## Assigned task:
I'd like every line in the following listing that holds "handler" copied.
****************
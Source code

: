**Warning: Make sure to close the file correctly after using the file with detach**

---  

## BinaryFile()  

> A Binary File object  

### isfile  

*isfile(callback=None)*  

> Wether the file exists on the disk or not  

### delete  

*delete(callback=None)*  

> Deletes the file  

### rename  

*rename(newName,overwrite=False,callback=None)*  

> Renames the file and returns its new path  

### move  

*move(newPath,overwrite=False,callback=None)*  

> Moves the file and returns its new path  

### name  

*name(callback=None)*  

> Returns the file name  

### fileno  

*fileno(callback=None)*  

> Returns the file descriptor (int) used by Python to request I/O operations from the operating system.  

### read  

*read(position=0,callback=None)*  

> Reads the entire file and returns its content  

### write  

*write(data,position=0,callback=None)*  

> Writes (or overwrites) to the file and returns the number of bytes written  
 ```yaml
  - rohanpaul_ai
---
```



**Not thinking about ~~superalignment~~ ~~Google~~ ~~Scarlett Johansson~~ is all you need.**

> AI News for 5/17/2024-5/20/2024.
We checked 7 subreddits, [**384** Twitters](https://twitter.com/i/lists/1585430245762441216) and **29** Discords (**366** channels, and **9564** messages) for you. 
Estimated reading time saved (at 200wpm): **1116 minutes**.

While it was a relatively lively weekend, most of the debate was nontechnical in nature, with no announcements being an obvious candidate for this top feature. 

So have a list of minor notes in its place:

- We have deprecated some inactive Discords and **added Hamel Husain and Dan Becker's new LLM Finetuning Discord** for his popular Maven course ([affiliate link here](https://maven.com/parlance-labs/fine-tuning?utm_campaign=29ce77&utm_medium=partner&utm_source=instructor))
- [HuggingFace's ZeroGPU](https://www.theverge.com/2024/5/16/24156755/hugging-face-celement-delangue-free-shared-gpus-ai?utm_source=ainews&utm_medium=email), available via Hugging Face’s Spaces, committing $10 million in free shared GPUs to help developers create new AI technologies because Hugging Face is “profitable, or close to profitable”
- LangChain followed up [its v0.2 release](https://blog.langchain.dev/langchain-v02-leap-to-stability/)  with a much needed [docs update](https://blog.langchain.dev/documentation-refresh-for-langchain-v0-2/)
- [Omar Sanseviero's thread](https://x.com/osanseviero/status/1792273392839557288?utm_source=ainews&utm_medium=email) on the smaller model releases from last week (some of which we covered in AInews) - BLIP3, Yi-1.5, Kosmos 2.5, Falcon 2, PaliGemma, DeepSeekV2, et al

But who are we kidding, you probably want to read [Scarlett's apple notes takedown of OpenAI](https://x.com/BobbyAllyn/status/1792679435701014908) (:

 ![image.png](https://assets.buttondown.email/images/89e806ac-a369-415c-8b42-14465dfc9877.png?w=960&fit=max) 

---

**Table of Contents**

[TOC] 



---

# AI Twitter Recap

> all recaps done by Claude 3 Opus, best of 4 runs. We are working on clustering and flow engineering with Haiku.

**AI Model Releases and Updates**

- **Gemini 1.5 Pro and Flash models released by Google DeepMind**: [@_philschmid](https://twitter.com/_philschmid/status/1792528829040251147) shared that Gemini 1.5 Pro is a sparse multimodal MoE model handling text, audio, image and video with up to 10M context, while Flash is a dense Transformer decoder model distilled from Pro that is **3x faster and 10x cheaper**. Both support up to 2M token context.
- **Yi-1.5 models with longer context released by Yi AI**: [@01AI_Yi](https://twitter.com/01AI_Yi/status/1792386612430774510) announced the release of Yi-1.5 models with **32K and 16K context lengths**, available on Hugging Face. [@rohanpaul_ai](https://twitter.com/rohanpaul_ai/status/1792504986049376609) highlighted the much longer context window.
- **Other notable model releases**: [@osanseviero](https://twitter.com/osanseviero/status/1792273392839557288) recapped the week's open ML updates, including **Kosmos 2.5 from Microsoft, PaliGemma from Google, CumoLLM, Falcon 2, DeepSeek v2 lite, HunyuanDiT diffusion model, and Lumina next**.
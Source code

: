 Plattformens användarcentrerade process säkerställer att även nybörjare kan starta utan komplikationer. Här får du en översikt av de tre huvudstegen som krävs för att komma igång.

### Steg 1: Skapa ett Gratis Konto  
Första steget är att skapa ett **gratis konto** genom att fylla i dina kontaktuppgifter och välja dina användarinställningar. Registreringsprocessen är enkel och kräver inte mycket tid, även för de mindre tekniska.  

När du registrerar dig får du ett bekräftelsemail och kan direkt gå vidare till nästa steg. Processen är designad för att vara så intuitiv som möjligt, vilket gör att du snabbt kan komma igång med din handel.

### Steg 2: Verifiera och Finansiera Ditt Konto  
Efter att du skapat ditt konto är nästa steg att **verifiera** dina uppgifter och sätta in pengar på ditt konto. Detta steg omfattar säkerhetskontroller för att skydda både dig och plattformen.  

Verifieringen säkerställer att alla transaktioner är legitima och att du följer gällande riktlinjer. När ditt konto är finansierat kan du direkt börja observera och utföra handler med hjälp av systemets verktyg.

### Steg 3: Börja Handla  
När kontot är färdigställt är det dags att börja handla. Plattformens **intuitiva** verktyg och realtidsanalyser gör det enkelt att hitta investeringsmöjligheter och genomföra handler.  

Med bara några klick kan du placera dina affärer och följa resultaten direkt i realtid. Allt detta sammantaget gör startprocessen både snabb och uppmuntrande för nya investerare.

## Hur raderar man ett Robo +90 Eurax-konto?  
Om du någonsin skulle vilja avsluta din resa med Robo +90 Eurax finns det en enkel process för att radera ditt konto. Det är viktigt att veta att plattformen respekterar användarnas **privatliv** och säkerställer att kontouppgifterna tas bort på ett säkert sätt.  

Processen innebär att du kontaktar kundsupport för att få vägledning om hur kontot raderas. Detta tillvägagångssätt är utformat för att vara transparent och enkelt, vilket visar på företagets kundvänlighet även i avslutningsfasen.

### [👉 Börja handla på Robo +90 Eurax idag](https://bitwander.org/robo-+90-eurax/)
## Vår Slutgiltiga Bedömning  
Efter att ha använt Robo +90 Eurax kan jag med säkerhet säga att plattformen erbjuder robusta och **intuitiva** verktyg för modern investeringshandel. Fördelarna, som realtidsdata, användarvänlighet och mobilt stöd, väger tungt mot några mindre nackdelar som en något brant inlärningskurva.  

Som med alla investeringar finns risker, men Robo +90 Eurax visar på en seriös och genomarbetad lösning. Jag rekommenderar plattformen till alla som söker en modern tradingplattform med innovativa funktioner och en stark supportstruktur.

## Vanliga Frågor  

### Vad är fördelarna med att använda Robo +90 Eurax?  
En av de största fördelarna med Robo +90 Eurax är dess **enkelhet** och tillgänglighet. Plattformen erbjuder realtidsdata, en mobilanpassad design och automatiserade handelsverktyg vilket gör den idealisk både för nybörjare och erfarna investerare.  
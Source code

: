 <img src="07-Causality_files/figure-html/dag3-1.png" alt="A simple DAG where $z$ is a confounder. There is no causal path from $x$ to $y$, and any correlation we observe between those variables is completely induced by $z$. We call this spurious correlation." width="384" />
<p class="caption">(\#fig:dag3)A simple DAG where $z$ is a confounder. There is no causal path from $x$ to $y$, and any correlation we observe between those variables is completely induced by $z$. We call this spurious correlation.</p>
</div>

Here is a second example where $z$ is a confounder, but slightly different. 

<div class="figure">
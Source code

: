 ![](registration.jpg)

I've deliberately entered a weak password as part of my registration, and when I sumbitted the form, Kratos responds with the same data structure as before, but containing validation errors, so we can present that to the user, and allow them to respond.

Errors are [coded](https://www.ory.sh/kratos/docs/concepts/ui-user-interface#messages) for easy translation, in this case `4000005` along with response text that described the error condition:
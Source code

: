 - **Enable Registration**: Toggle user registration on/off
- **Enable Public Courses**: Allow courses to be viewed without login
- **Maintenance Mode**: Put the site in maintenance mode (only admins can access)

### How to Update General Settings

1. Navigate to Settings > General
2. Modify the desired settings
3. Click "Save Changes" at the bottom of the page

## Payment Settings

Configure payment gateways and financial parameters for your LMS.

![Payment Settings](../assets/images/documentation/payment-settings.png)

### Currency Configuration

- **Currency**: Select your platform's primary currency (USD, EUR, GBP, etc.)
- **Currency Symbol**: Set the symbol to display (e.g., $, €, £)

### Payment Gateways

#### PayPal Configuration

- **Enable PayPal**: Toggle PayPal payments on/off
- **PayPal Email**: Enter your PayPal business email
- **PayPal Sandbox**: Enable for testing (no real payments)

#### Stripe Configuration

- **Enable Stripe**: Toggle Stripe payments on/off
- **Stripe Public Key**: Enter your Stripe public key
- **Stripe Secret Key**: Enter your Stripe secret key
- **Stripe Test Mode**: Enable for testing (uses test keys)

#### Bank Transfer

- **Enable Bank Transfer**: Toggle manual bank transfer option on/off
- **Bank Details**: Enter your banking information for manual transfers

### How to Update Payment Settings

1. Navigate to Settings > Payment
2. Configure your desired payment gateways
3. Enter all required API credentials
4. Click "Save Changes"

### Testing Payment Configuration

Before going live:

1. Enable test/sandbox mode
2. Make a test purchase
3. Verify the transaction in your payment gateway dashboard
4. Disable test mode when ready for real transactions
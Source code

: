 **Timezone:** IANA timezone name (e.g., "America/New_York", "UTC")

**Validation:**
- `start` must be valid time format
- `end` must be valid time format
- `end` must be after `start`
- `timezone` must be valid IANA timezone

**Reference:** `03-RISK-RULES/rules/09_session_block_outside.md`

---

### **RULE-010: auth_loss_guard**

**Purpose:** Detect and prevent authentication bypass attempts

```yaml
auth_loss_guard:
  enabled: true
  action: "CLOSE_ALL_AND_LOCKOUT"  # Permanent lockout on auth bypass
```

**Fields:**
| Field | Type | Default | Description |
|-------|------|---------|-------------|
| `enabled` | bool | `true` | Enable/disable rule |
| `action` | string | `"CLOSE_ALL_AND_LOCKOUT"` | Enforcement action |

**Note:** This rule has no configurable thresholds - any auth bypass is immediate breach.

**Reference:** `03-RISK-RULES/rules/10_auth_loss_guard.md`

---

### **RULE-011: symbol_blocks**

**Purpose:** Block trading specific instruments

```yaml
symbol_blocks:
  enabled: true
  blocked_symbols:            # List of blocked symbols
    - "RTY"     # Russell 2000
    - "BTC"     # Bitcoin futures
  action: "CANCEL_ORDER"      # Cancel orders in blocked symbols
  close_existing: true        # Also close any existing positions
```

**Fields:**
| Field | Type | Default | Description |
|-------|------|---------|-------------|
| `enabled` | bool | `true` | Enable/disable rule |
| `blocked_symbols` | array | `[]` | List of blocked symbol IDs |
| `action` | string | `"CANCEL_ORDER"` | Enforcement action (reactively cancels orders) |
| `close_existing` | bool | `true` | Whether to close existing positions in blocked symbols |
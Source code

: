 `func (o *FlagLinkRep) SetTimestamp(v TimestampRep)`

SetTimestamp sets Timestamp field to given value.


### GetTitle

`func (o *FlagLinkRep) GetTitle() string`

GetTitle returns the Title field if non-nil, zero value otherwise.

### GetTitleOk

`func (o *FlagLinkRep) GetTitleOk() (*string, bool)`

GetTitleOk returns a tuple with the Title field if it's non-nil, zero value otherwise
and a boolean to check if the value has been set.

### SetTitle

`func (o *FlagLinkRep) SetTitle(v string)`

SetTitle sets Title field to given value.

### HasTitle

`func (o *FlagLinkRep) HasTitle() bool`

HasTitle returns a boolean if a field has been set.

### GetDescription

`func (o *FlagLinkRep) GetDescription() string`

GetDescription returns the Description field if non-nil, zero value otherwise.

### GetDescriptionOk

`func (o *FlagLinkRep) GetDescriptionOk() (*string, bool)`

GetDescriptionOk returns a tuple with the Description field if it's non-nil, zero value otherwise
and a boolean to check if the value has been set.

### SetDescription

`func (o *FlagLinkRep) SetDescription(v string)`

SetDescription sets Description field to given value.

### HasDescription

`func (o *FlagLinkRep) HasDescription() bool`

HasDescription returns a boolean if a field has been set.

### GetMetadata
****************
## Expected output:
Verifieringen säkerställer att alla transaktioner är legitima och att du följer gällande riktlinjer. När ditt konto är finansierat kan du direkt börja observera och utföra handler med hjälp av systemets verktyg.
När kontot är färdigställt är det dags att börja handla. Plattformens **intuitiva** verktyg och realtidsanalyser gör det enkelt att hitta investeringsmöjligheter och genomföra handler.  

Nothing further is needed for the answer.